Martin Luther told his followers to “sin and sin boldly” (among other things, as I have documented) because he taught that we are saved solely by our faith in the power of Jesus Christ, apart from our actions. This method of thinking has been adopted by millions of Protestants since his time. But is it supported by the Bible? No. See Hebrews 10:26-27:
“For if we go on sinning willfully after receiving the knowledge of the truth, there no longer remains a sacrifice for sins, but a terrifying expectation of judgment and the fury of a fire which will consume the adversaries.”

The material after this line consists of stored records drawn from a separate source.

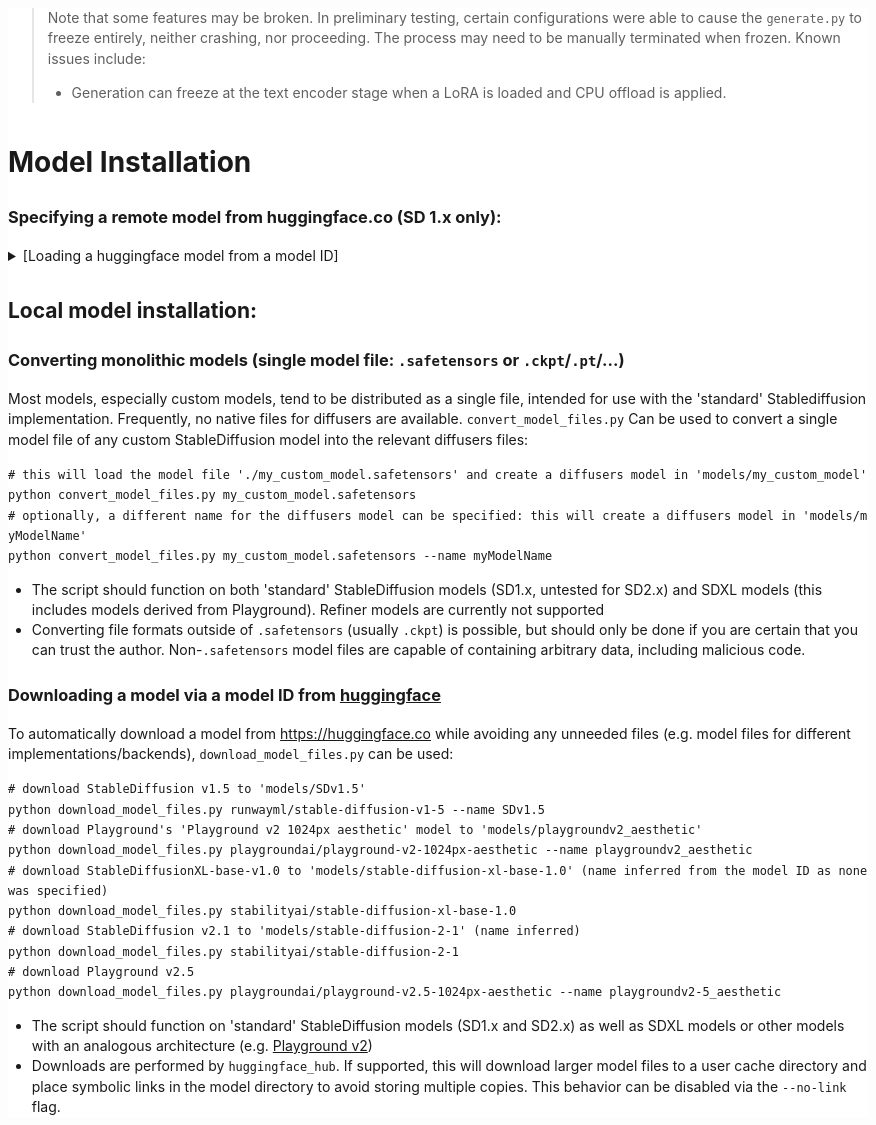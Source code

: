 > Note that some features may be broken. In preliminary testing, certain configurations were able to cause the `generate.py` to freeze entirely, neither crashing, nor proceeding. The process may need to be manually terminated when frozen. Known issues include:
> - Generation can freeze at the text encoder stage when a LoRA is loaded and CPU offload is applied.

#
# Model Installation

### Specifying a remote model from huggingface.co (SD 1.x only):
<details><summary>[Loading a huggingface model from a model ID]</summary></details>

## Local model installation:
### Converting monolithic models (single model file: `.safetensors` or `.ckpt`/`.pt`/...)
Most models, especially custom models, tend to be distributed as a single file, intended for use with the 'standard' Stablediffusion implementation. Frequently, no native files for diffusers are available.
`convert_model_files.py` Can be used to convert a single model file of any custom StableDiffusion model into the relevant diffusers files:
```shell
# this will load the model file './my_custom_model.safetensors' and create a diffusers model in 'models/my_custom_model'
python convert_model_files.py my_custom_model.safetensors
# optionally, a different name for the diffusers model can be specified: this will create a diffusers model in 'models/myModelName'
python convert_model_files.py my_custom_model.safetensors --name myModelName
```
- The script should function on both 'standard' StableDiffusion models (SD1.x, untested for SD2.x) and SDXL models (this includes models derived from Playground). Refiner models are currently not supported
- Converting file formats outside of `.safetensors` (usually `.ckpt`) is possible, but should only be done if you are certain that you can trust the author. Non-`.safetensors` model files are capable of containing arbitrary data, including malicious code.

### Downloading a model via a model ID from [huggingface](https://huggingface.co/models)
To automatically download a model from https://huggingface.co while avoiding any unneeded files (e.g. model files for different implementations/backends), `download_model_files.py` can be used:
```shell
# download StableDiffusion v1.5 to 'models/SDv1.5'
python download_model_files.py runwayml/stable-diffusion-v1-5 --name SDv1.5
# download Playground's 'Playground v2 1024px aesthetic' model to 'models/playgroundv2_aesthetic'
python download_model_files.py playgroundai/playground-v2-1024px-aesthetic --name playgroundv2_aesthetic
# download StableDiffusionXL-base-v1.0 to 'models/stable-diffusion-xl-base-1.0' (name inferred from the model ID as none was specified)
python download_model_files.py stabilityai/stable-diffusion-xl-base-1.0
# download StableDiffusion v2.1 to 'models/stable-diffusion-2-1' (name inferred)
python download_model_files.py stabilityai/stable-diffusion-2-1
# download Playground v2.5
python download_model_files.py playgroundai/playground-v2.5-1024px-aesthetic --name playgroundv2-5_aesthetic
```
- The script should function on 'standard' StableDiffusion models (SD1.x and SD2.x) as well as SDXL models or other models with an analogous architecture (e.g. [Playground v2](https://huggingface.co/playgroundai/playground-v2-1024px-aesthetic))
- Downloads are performed by `huggingface_hub`. If supported, this will download larger model files to a user cache directory and place symbolic links in the model directory to avoid storing multiple copies. This behavior can be disabled via the `--no-link` flag.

“Faith alone” has had a terrible impact on society. People often now shy away from discussing religion or morality with others, fearing conflict. Take, for example, something that transpired between a Lutheran family member and me. After I privately and politely informed her that she had committed a grievous sin (like we are called to do – see Matthew 18:15-17, Galatians 6:1, and Ephesians 4:15), she immediately jumped to the “Who are you to judge?” defense and paired it with the “Jesus paid the price” line. I am sure that, for many Catholics, such occurrences are unfortunately familiar.

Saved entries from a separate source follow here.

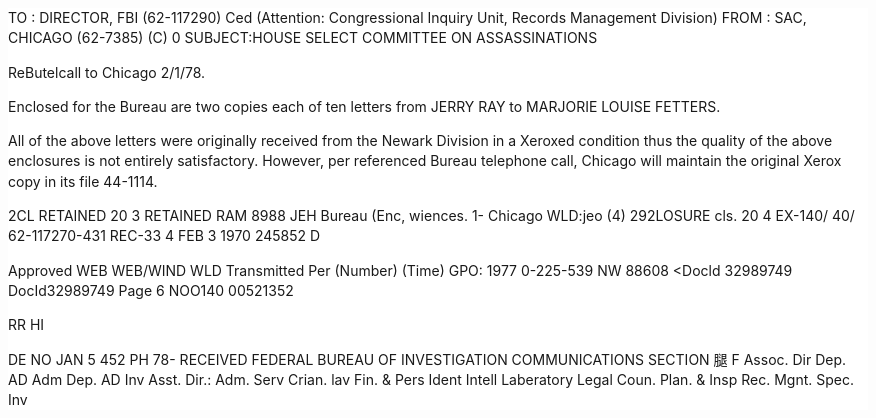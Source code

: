 TO : DIRECTOR, FBI (62-117290)
Ced (Attention: Congressional Inquiry Unit,
Records Management Division)
FROM : SAC, CHICAGO (62-7385) (C)
0
SUBJECT:HOUSE SELECT COMMITTEE
ON ASSASSINATIONS

ReButelcall to Chicago 2/1/78.

Enclosed for the Bureau are two copies each of ten
letters from JERRY RAY to MARJORIE LOUISE FETTERS.

All of the above letters were originally received
from the Newark Division in a Xeroxed condition thus the
quality of the above enclosures is not entirely satisfactory.
However, per referenced Bureau telephone call, Chicago will
maintain the original Xerox copy in its file 44-1114.

2CL RETAINED
20
3
RETAINED RAM 8988 JEH
Bureau (Enc, wiences.
1- Chicago
WLD:jeo
(4)
292LOSURE
cls. 20
4
EX-140/
40/
62-117270-431
REC-33
4 FEB 3 1970
245852
D

Approved WEB WEB/WIND WLD Transmitted Per
(Number) (Time) GPO: 1977 0-225-539
NW 88608 <Docld 32989749 DocId32989749 Page 6
NOO140 00521352

RR HI

DE NO
JAN 5 452 PH 78-
RECEIVED
FEDERAL BUREAU
OF INVESTIGATION
COMMUNICATIONS SECTION
腿
F
Assoc. Dir
Dep. AD Adm
Dep. AD Inv
Asst. Dir.:
Adm. Serv
Crian. lav
Fin. & Pers
Ident
Intell
Laberatory
Legal Coun.
Plan. & Insp
Rec. Mgnt.
Spec. Inv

God has written in our hearts (Romans 2:15) that we should serve Him and others, not our selfish desires — and we will be punished if we defy Him. The necessity of both good works and abstinence from grave sin gives our lives concrete meaning. If someone takes away the eternal significance of our actions, they rob us of any real purpose: we all just become random, faceless, unimportant beings.

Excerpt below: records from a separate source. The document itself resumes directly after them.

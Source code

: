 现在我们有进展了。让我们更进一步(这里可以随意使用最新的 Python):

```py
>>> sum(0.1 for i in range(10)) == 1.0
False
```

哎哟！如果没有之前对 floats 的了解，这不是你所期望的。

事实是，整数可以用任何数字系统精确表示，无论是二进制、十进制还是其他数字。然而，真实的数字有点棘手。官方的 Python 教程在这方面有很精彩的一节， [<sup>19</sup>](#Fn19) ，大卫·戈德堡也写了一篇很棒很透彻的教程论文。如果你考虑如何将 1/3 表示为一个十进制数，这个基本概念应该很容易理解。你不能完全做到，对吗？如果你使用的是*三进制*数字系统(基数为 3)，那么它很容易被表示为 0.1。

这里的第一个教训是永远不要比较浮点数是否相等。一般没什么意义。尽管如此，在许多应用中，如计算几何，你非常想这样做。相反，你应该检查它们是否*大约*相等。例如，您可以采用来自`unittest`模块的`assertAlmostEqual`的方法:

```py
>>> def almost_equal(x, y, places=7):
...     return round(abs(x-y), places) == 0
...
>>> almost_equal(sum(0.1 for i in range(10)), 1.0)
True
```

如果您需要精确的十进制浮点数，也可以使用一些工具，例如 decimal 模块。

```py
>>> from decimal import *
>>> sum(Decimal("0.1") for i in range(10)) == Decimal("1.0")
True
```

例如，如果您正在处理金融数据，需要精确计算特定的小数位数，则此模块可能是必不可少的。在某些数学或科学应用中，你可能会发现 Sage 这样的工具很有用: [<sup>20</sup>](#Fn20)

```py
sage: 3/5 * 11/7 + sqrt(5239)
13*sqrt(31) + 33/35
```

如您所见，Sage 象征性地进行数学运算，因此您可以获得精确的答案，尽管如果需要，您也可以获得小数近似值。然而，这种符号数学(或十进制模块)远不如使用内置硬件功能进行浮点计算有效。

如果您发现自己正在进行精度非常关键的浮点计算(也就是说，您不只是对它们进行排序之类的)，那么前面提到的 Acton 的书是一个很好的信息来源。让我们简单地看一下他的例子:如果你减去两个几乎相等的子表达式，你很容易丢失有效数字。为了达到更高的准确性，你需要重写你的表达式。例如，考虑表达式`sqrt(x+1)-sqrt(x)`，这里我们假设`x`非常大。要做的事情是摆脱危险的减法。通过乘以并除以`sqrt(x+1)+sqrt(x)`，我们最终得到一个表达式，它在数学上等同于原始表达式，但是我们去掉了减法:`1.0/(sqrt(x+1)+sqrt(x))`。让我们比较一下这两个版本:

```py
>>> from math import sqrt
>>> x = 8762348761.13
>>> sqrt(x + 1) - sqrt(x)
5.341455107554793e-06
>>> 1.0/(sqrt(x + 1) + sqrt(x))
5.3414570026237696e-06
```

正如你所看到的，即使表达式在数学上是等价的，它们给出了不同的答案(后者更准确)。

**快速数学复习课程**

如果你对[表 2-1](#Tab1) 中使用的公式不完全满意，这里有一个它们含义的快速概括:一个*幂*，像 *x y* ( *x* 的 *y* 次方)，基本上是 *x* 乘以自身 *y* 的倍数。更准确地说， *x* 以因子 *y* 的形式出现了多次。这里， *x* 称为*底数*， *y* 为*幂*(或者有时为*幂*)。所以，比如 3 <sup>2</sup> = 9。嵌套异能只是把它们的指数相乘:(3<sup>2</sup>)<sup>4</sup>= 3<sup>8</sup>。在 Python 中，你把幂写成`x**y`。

Sola fide does not work either logically or practically; it fails on all counts. Now, you know why I hate it.
“For as man, disobeying, drew death upon himself; so, obeying the will of God, he who desires is able to procure for himself life everlasting. For God has given us a law and holy commandments; and every one who keeps these can be saved, and, obtaining the resurrection, can inherit incorruption.” – St. Theophilus of Antioch, to Autolycus (Book 2, Chapter 27) [link]
Are we still under a Law? Yes. However, we are not under the Mosaic one.
The Mosaic Law worked for a while, but ceased to be the best option after the “time of reformation” (Hebrews 9:10). At this time, Christ came to redeem humanity (Hebrews 9:15) and to universalize the Law and open it up to the Gentiles (Acts 28:28, Romans 11:11), which He could have done within Judaism if the Jewish leaders had not rejected Him (He is “the stone which the builders rejected” – Mark 12:10). Due to His work, we are now under “a better covenant” (Hebrews 8:6).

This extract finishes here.